On Feb. 8, Temple Beth Shalom in Spokane was desecrated. Swastikas and a white supremacist symbol were spray painted in red on the Temple and the Holocaust memorial. Once again, Jewish people were the targets of a hate crime.
According to the Anti-Defamation League, anti-Semitism is defined as “the belief or behavior hostile toward Jews just because they are Jewish.” This has been manifested through stereotyped views, religious teachings that declare Jews as inferior and political efforts to isolate, oppress or injure Jews.
The Federal Bureau of Investigation, released its annual Report on Hate Crimes stating that in 2019, 60.3% of religious-based offenses were against Jewish Americans. According to this document, the percentage of religious-biased offenses against Jewish Americans never sank below 51% over the 23-year period. The average was 75%.

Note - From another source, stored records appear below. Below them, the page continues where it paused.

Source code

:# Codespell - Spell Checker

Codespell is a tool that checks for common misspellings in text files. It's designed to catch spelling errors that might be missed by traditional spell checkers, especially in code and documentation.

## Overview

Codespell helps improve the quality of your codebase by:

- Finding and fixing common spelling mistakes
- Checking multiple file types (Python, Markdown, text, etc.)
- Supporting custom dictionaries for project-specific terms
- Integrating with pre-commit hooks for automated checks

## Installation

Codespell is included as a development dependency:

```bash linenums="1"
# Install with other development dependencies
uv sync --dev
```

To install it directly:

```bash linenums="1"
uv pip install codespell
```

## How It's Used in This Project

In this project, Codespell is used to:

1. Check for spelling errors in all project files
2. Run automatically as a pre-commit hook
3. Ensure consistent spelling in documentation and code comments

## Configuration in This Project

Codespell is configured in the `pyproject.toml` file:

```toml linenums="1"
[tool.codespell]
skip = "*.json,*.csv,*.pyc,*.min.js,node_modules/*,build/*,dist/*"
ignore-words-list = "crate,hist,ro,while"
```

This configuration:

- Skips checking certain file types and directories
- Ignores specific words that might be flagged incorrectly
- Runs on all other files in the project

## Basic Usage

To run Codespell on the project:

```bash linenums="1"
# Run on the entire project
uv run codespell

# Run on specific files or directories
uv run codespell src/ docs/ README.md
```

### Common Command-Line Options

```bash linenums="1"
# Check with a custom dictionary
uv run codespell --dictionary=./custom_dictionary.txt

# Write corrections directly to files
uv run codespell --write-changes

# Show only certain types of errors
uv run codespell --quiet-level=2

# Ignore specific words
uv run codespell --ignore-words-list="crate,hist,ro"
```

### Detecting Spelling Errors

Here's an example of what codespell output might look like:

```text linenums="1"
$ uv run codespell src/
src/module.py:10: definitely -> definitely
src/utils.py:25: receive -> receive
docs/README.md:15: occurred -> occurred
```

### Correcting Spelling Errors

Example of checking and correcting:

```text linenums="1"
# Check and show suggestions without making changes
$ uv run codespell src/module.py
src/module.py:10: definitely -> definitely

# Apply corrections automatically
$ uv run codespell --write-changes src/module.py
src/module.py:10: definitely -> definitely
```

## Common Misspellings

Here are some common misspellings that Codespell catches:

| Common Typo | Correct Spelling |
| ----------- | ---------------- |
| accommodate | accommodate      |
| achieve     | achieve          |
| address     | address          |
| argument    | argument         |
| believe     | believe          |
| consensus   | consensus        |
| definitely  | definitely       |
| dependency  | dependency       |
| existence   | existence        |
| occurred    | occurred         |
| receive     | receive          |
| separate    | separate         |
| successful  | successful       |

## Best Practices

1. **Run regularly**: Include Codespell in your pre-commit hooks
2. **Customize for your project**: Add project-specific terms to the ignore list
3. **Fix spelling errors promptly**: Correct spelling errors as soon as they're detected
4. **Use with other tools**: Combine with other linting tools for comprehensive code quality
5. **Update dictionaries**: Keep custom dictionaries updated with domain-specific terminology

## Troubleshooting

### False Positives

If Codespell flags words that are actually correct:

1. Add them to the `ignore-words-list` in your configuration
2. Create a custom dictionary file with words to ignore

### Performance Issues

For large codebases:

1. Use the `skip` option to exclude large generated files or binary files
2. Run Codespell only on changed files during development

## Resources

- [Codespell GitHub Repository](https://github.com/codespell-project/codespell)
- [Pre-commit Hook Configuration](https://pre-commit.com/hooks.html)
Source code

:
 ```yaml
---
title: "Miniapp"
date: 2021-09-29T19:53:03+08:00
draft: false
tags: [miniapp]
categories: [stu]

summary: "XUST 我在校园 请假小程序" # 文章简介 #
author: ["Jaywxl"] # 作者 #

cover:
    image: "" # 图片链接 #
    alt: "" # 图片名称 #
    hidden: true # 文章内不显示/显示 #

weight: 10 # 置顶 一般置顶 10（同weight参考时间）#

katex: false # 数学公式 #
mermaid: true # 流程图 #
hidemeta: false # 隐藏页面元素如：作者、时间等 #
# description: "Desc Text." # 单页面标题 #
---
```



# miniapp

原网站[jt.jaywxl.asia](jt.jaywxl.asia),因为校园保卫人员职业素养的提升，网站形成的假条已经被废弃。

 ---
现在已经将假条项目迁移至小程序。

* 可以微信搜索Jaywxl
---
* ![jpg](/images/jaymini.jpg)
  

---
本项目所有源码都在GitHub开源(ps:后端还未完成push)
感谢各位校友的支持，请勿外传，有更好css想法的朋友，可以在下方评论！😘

The Holocaust was not the beginning of anti-Semitism. Hostility toward Jews dates to the beginning of Jewish history, with some calling it “the oldest form of hate.” Jewish history is a tale of exile, persecution, assimilation and genocide.
As Holocaust education is not a requirement in the United States, many children are raised with a misunderstanding of Jewish history. Holocaust denial and other re-tellings of history — like the false claim that Jews controlled the banks — push anti-Semitic beliefs onto children from a young age.

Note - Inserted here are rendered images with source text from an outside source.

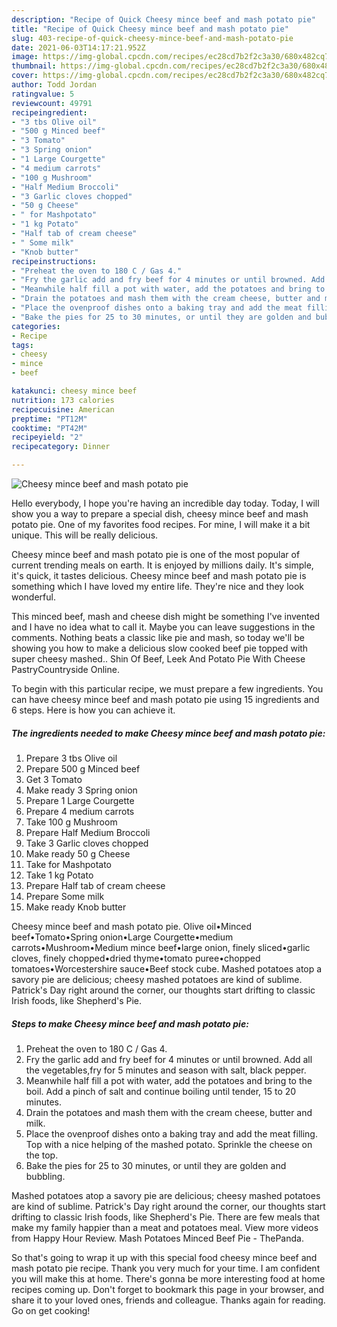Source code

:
 ```yaml
---
description: "Recipe of Quick Cheesy mince beef and mash potato pie"
title: "Recipe of Quick Cheesy mince beef and mash potato pie"
slug: 403-recipe-of-quick-cheesy-mince-beef-and-mash-potato-pie
date: 2021-06-03T14:17:21.952Z
image: https://img-global.cpcdn.com/recipes/ec28cd7b2f2c3a30/680x482cq70/cheesy-mince-beef-and-mash-potato-pie-recipe-main-photo.jpg
thumbnail: https://img-global.cpcdn.com/recipes/ec28cd7b2f2c3a30/680x482cq70/cheesy-mince-beef-and-mash-potato-pie-recipe-main-photo.jpg
cover: https://img-global.cpcdn.com/recipes/ec28cd7b2f2c3a30/680x482cq70/cheesy-mince-beef-and-mash-potato-pie-recipe-main-photo.jpg
author: Todd Jordan
ratingvalue: 5
reviewcount: 49791
recipeingredient:
- "3 tbs Olive oil"
- "500 g Minced beef"
- "3 Tomato"
- "3 Spring onion"
- "1 Large Courgette"
- "4 medium carrots"
- "100 g Mushroom"
- "Half Medium Broccoli"
- "3 Garlic cloves chopped"
- "50 g Cheese"
- " for Mashpotato"
- "1 kg Potato"
- "Half tab of cream cheese"
- " Some milk"
- "Knob butter"
recipeinstructions:
- "Preheat the oven to 180 C / Gas 4."
- "Fry the garlic add and fry beef for 4 minutes or until browned. Add all the vegetables,fry for 5 minutes and season with salt, black pepper."
- "Meanwhile half fill a pot with water, add the potatoes and bring to the boil. Add a pinch of salt and continue boiling until tender, 15 to 20 minutes."
- "Drain the potatoes and mash them with the cream cheese, butter and milk."
- "Place the ovenproof dishes onto a baking tray and add the meat filling. Top with a nice helping of the mashed potato. Sprinkle the cheese on the top."
- "Bake the pies for 25 to 30 minutes, or until they are golden and bubbling."
categories:
- Recipe
tags:
- cheesy
- mince
- beef

katakunci: cheesy mince beef 
nutrition: 173 calories
recipecuisine: American
preptime: "PT12M"
cooktime: "PT42M"
recipeyield: "2"
recipecategory: Dinner

---
```



![Cheesy mince beef and mash potato pie](https://img-global.cpcdn.com/recipes/ec28cd7b2f2c3a30/680x482cq70/cheesy-mince-beef-and-mash-potato-pie-recipe-main-photo.jpg)

Hello everybody, I hope you're having an incredible day today. Today, I will show you a way to prepare a special dish, cheesy mince beef and mash potato pie. One of my favorites food recipes. For mine, I will make it a bit unique. This will be really delicious.

Cheesy mince beef and mash potato pie is one of the most popular of current trending meals on earth. It is enjoyed by millions daily. It's simple, it's quick, it tastes delicious. Cheesy mince beef and mash potato pie is something which I have loved my entire life. They're nice and they look wonderful.

This minced beef, mash and cheese dish might be something I&#39;ve invented and I have no idea what to call it. Maybe you can leave suggestions in the comments. Nothing beats a classic like pie and mash, so today we&#39;ll be showing you how to make a delicious slow cooked beef pie topped with super cheesy mashed.. Shin Of Beef, Leek And Potato Pie With Cheese PastryCountryside Online.


To begin with this particular recipe, we must prepare a few ingredients. You can have cheesy mince beef and mash potato pie using 15 ingredients and 6 steps. Here is how you can achieve it.

<!--inarticleads1-->

##### The ingredients needed to make Cheesy mince beef and mash potato pie:

1. Prepare 3 tbs Olive oil
1. Prepare 500 g Minced beef
1. Get 3 Tomato
1. Make ready 3 Spring onion
1. Prepare 1 Large Courgette
1. Prepare 4 medium carrots
1. Take 100 g Mushroom
1. Prepare Half Medium Broccoli
1. Take 3 Garlic cloves chopped
1. Make ready 50 g Cheese
1. Take  for Mashpotato
1. Take 1 kg Potato
1. Prepare Half tab of cream cheese
1. Prepare  Some milk
1. Make ready Knob butter


Cheesy mince beef and mash potato pie. Olive oil•Minced beef•Tomato•Spring onion•Large Courgette•medium carrots•Mushroom•Medium mince beef•large onion, finely sliced•garlic cloves, finely chopped•dried thyme•tomato puree•chopped tomatoes•Worcestershire sauce•Beef stock cube. Mashed potatoes atop a savory pie are delicious; cheesy mashed potatoes are kind of sublime. Patrick&#39;s Day right around the corner, our thoughts start drifting to classic Irish foods, like Shepherd&#39;s Pie. 

<!--inarticleads2-->

##### Steps to make Cheesy mince beef and mash potato pie:

1. Preheat the oven to 180 C / Gas 4.
1. Fry the garlic add and fry beef for 4 minutes or until browned. Add all the vegetables,fry for 5 minutes and season with salt, black pepper.
1. Meanwhile half fill a pot with water, add the potatoes and bring to the boil. Add a pinch of salt and continue boiling until tender, 15 to 20 minutes.
1. Drain the potatoes and mash them with the cream cheese, butter and milk.
1. Place the ovenproof dishes onto a baking tray and add the meat filling. Top with a nice helping of the mashed potato. Sprinkle the cheese on the top.
1. Bake the pies for 25 to 30 minutes, or until they are golden and bubbling.


Mashed potatoes atop a savory pie are delicious; cheesy mashed potatoes are kind of sublime. Patrick&#39;s Day right around the corner, our thoughts start drifting to classic Irish foods, like Shepherd&#39;s Pie. There are few meals that make my family happier than a meat and potatoes meal. View more videos from Happy Hour Review. Mash Potatoes Minced Beef Pie - ThePanda. 

So that's going to wrap it up with this special food cheesy mince beef and mash potato pie recipe. Thank you very much for your time. I am confident you will make this at home. There's gonna be more interesting food at home recipes coming up. Don't forget to bookmark this page in your browser, and share it to your loved ones, friends and colleague. Thanks again for reading. Go on get cooking!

Moreover, Jewish stereotypes have run rampant throughout history and have permeated mainstream culture. In the media, Jews have only been represented in one of three ways: the overbearing Jewish mother, the frugal Jew and the Jewish-American princess.
Even today, Jewish representation in the media is inadequate. It’s easy to point out which character is Jewish, as they are typically portrayed with a big nose, and as wealthy, stingy and /or neurotic. An example of this is the sitcom “New Girl,” where the majority of jokes directed at Schmidt, one of the show’s main characters, revolve around his Jewish appearance.

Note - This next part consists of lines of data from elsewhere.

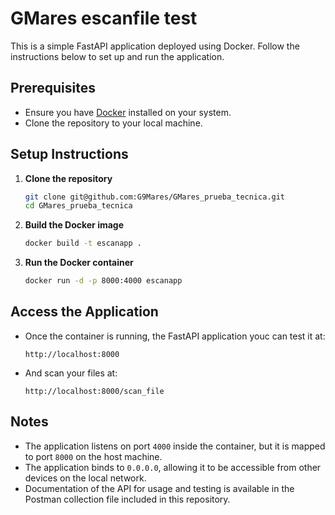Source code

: # GMares escanfile test

This is a simple FastAPI application deployed using Docker. Follow the instructions below to set up and run the application.

## Prerequisites

- Ensure you have [Docker](https://www.docker.com/) installed on your system.
- Clone the repository to your local machine.

## Setup Instructions

1. **Clone the repository**
   ```bash
   git clone git@github.com:G9Mares/GMares_prueba_tecnica.git
   cd GMares_prueba_tecnica
   ```

2. **Build the Docker image**
   ```bash
   docker build -t escanapp .
   ```

3. **Run the Docker container**
   ```bash
   docker run -d -p 8000:4000 escanapp
   ```

## Access the Application

- Once the container is running, the FastAPI application youc can test it at: 
  ```
  http://localhost:8000

- And scan your files at: 
  ```
  http://localhost:8000/scan_file

## Notes

- The application listens on port `4000` inside the container, but it is mapped to port `8000` on the host machine.
- The application binds to `0.0.0.0`, allowing it to be accessible from other devices on the local network.
- Documentation of the API for usage and testing is available in the Postman collection file included in this repository.
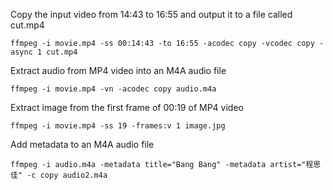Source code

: Copy the input video from 14:43 to 16:55 and output it to a file called cut.mp4

```
ffmpeg -i movie.mp4 -ss 00:14:43 -to 16:55 -acodec copy -vcodec copy -async 1 cut.mp4
```

Extract audio from MP4 video into an M4A audio file

```
ffmpeg -i movie.mp4 -vn -acodec copy audio.m4a
```

Extract image from the first frame of 00:19 of MP4 video

```
ffmpeg -i movie.mp4 -ss 19 -frames:v 1 image.jpg
```

Add metadata to an M4A audio file

```
ffmpeg -i audio.m4a -metadata title="Bang Bang" -metadata artist="程思佳" -c copy audio2.m4a
```
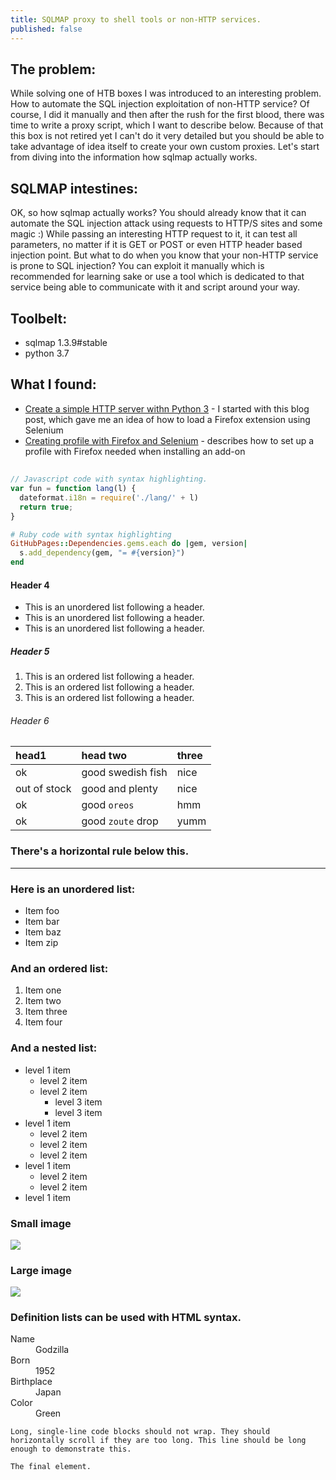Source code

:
 ```yaml
---
title: SQLMAP proxy to shell tools or non-HTTP services.
published: false
---
```


## The problem:

While solving one of HTB boxes I was introduced to an interesting problem. How to automate the SQL injection exploitation of non-HTTP service? Of course, I did it manually and then after the rush for the first blood, there was time to write a proxy script, which I want to describe below. Because of that this box is not retired yet I can't do it very detailed but you should be able to take advantage of idea itself to create your own custom proxies. Let's start from diving into the information how sqlmap actually works.

## SQLMAP intestines:

OK, so how sqlmap actually works? You should already know that it can automate the SQL injection attack using requests to HTTP/S sites and some magic :) While passing an interesting HTTP request to it, it can test all parameters, no matter if it is GET or POST or even HTTP header based injection point. But what to do when you know that your non-HTTP service is prone to SQL injection? You can exploit it manually which is recommended for learning sake or use a tool which is dedicated to that service being able to communicate with it and script around your way. 

## Toolbelt:

- sqlmap 1.3.9#stable
- python 3.7

## What I found:

* [Create a simple HTTP server withn Python 3](https://daanlenaerts.com/blog/2015/06/03/create-a-simple-http-server-with-python-3/) -  I started with this blog post, which gave me an idea of how to load a Firefox extension using Selenium
* [Creating profile with Firefox and Selenium](http://witkowskibartosz.com/blog/selenium-firefox-profile-for-automation.html) - describes how to set up a profile with Firefox needed when installing an add-on



## 

```js
// Javascript code with syntax highlighting.
var fun = function lang(l) {
  dateformat.i18n = require('./lang/' + l)
  return true;
}
```

```ruby
# Ruby code with syntax highlighting
GitHubPages::Dependencies.gems.each do |gem, version|
  s.add_dependency(gem, "= #{version}")
end
```

#### [](#header-4)Header 4

*   This is an unordered list following a header.
*   This is an unordered list following a header.
*   This is an unordered list following a header.

##### [](#header-5)Header 5

1.  This is an ordered list following a header.
2.  This is an ordered list following a header.
3.  This is an ordered list following a header.

###### [](#header-6)Header 6

| head1        | head two          | three |
|:-------------|:------------------|:------|
| ok           | good swedish fish | nice  |
| out of stock | good and plenty   | nice  |
| ok           | good `oreos`      | hmm   |
| ok           | good `zoute` drop | yumm  |

### There's a horizontal rule below this.

* * *

### Here is an unordered list:

*   Item foo
*   Item bar
*   Item baz
*   Item zip

### And an ordered list:

1.  Item one
1.  Item two
1.  Item three
1.  Item four

### And a nested list:

- level 1 item
  - level 2 item
  - level 2 item
    - level 3 item
    - level 3 item
- level 1 item
  - level 2 item
  - level 2 item
  - level 2 item
- level 1 item
  - level 2 item
  - level 2 item
- level 1 item

### Small image

![](https://assets-cdn.github.com/images/icons/emoji/octocat.png)

### Large image

![](https://guides.github.com/activities/hello-world/branching.png)


### Definition lists can be used with HTML syntax.

<dl>
<dt>Name</dt>
<dd>Godzilla</dd>
<dt>Born</dt>
<dd>1952</dd>
<dt>Birthplace</dt>
<dd>Japan</dd>
<dt>Color</dt>
<dd>Green</dd>
</dl>

```
Long, single-line code blocks should not wrap. They should horizontally scroll if they are too long. This line should be long enough to demonstrate this.
```

```
The final element.
```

It’s not hard to have a sitcom starring Jewish characters without ridiculing Jewish faith and culture. Seinfeld is considered to be the most Jewish sitcom, yet it has very few obvious references to actual Jewish practices. Similarly, three of the six main characters in “Friends” are Jewish, but their characters’ personalities don’t revolve around Judaism.
Recently, anti-Zionism and anti-Semitism have been increasingly interconnected with one another. You can be anti-Zionist without being anti-Semitic at the same time. Criticizing Israel does not make someone anti-Semitic, but their intent and manner in delivering the message can say otherwise.
When discussing Zionism, there are ways to determine whether it is anti-Zionism or anti-Semitism. Specifically targeting Israel while ignoring worse actions by other countries, likening Israel to Nazi Germany, and attacking Israel’s existence rather than individual government policies are actions that are likened more to anti-Semitism than anti-Zionism.
White supremacists shouted “Jews will not replace us!” at the Unite the Right Rallies. At the recent riots at the Capitol, white supremacists wore shirts saying “Camp Auschwitz,” a reference to the deadliest concentration camp in the Holocaust. And still people claim anti-Semitism isn’t an issue.
Anti-Semitism is inescapable even on Gonzaga’s campus. Statements from GU’s administration exclude their Jewish students when addressing anti-Semitic hate crimes, choosing only to address the Spokane Jewish community.
With growing anti-Semitism in recent years, being Jewish is exhausting. It feels like every other day there’s a new story about a synagogue vandalized with white supremacy symbols, haunting graffiti found on the streets and slurs being shouted as Jews try to go about their lives.
Having Jewish Bulldogs on campus has made dealing with that hate so much easier. Even if I can’t attend a meeting, I know there is a safe space for me on campus to process the frustrations and fears that recent attacks have left. It is a space free of microaggressions and comments that are “just a joke”, a space that reminds me how special Judaism and Jewish culture is.
Hearing about an anti-Jewish hate crime is a knife through the heart every time. As Jews are increasingly targeted, it is disturbing and disheartening to hear people denying the effects of anti-Semitism. Now more than ever it is imperative that anti-Semitism is addressed and Jews are included in activism. Our safety depends on it.